Any authenticated Decidim user can accept or reject amendments on proposals they don't own, hijacking authorship. Affects versions 0.19.0 through 0.30.4 and 0.31.0.
# A Critical Flaw in Democracy Platforms Could Let Anyone Hijack Proposals
Decidim is software used by cities and organizations worldwide to let citizens vote on and shape local policies. Think of it like a digital town hall where proposals can be suggested, debated, and refined before a vote.
A serious flaw has been discovered that lets any logged-in user approve or reject proposed changes to these policies — even if they have no permission to do so. It's like discovering someone left the ballot box unlocked, and anyone could sneak in to rewrite votes.
The vulnerability is worse than it sounds. By rejecting or accepting amendments in the right way, attackers can trick the system into giving them official status as a "co-author" of proposals. This upgraded status brings real power — they can then control what changes get made and who sees what information.
Who's at risk? Cities using Decidim for participatory budgets, neighborhood councils, and policy decisions are vulnerable. Citizens in those communities could have their proposals silently modified by bad actors. Local governments might unknowingly implement changes that were tampered with.
The flaw affects Decidim versions released between early 2019 and September 2024, which means potentially hundreds of municipal platforms worldwide could be exposed. The good news: attackers haven't actively exploited this yet.
Here's what you should do:
First, if your city uses Decidim, ask your IT department if they've updated to the latest version (0.30.5 or later, depending on your release line).
Second, scrutinize any unexpected changes to proposals you care about. If a proposal mysteriously changed co-authors or had amendments approved without obvious discussion, report it.
Third, contact your local representatives and ask them to verify the integrity of recent participatory democracy decisions made through digital platforms.
Want the full technical analysis? Click "Technical" above.
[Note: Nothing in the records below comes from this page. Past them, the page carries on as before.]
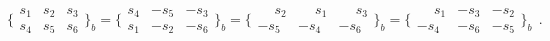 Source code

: \begin{equation}\label{tetr}
\big\{\begin{smallmatrix}
s_1 & s_2 & s_3 \\ s_4 & s_5 & s_6 \end{smallmatrix}\big\}_b^{}
=\big\{\begin{smallmatrix}
s_4 & -s_5 & -s_3 \\ s_1 & -s_2 & -s_6 \end{smallmatrix}\big\}_b^{}
=\big\{\begin{smallmatrix}\phantom{-}
s_2 & \phantom{-}s_1 & \phantom{-}s_3 \\ 
-s_5 & -s_4 & -s_6 \end{smallmatrix}\big\}_b^{}
=\big\{\begin{smallmatrix}
\phantom{-}s_1 & -s_3 & -s_2 \\ 
-s_4 & -s_6 & -s_5 \end{smallmatrix}\big\}_b^{}\;\, .
\end{equation}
CVE-2026-40869 is a broken authorization vulnerability in Decidim, the Ruby on Rails-based participatory democracy framework deployed by municipalities, universities, and civic organizations worldwide. Any registered and authenticated user — regardless of their relationship to a proposal — can invoke the amendment acceptance and rejection endpoints on proposals they do not own. The consequence is twofold: an attacker can silently alter proposal content by accepting attacker-controlled amendments, and the amendment author is automatically elevated to co-author of the original proposal via Decidim's coauthorship mechanism. This transforms a horizontal privilege escalation into a content-integrity and identity-spoofing primitive across the platform.
The vulnerability was introduced in version 0.19.0 when the amendments subsystem was added, and persists through 0.30.4 and 0.31.0. Fixed in 0.30.5 and 0.31.1.
Affected Component
The vulnerable surface lives in the amendments controller and its associated authorization layer inside the decidim-core gem. The specific files implicated by the patch are:
The amendments feature is enabled per-component (e.g., the Proposals component). When active, any user may submit an amendment to any proposal. The original proposal author is supposed to be the only party authorized to accept or reject those amendments. That invariant was not enforced.
Root Cause Analysis
The AmendmentsController exposes accept and reject actions. Prior to the fix, the Pundit policy backing these actions did not verify that current_user was the author of the amendable resource (the original proposal). It only verified that the user was authenticated.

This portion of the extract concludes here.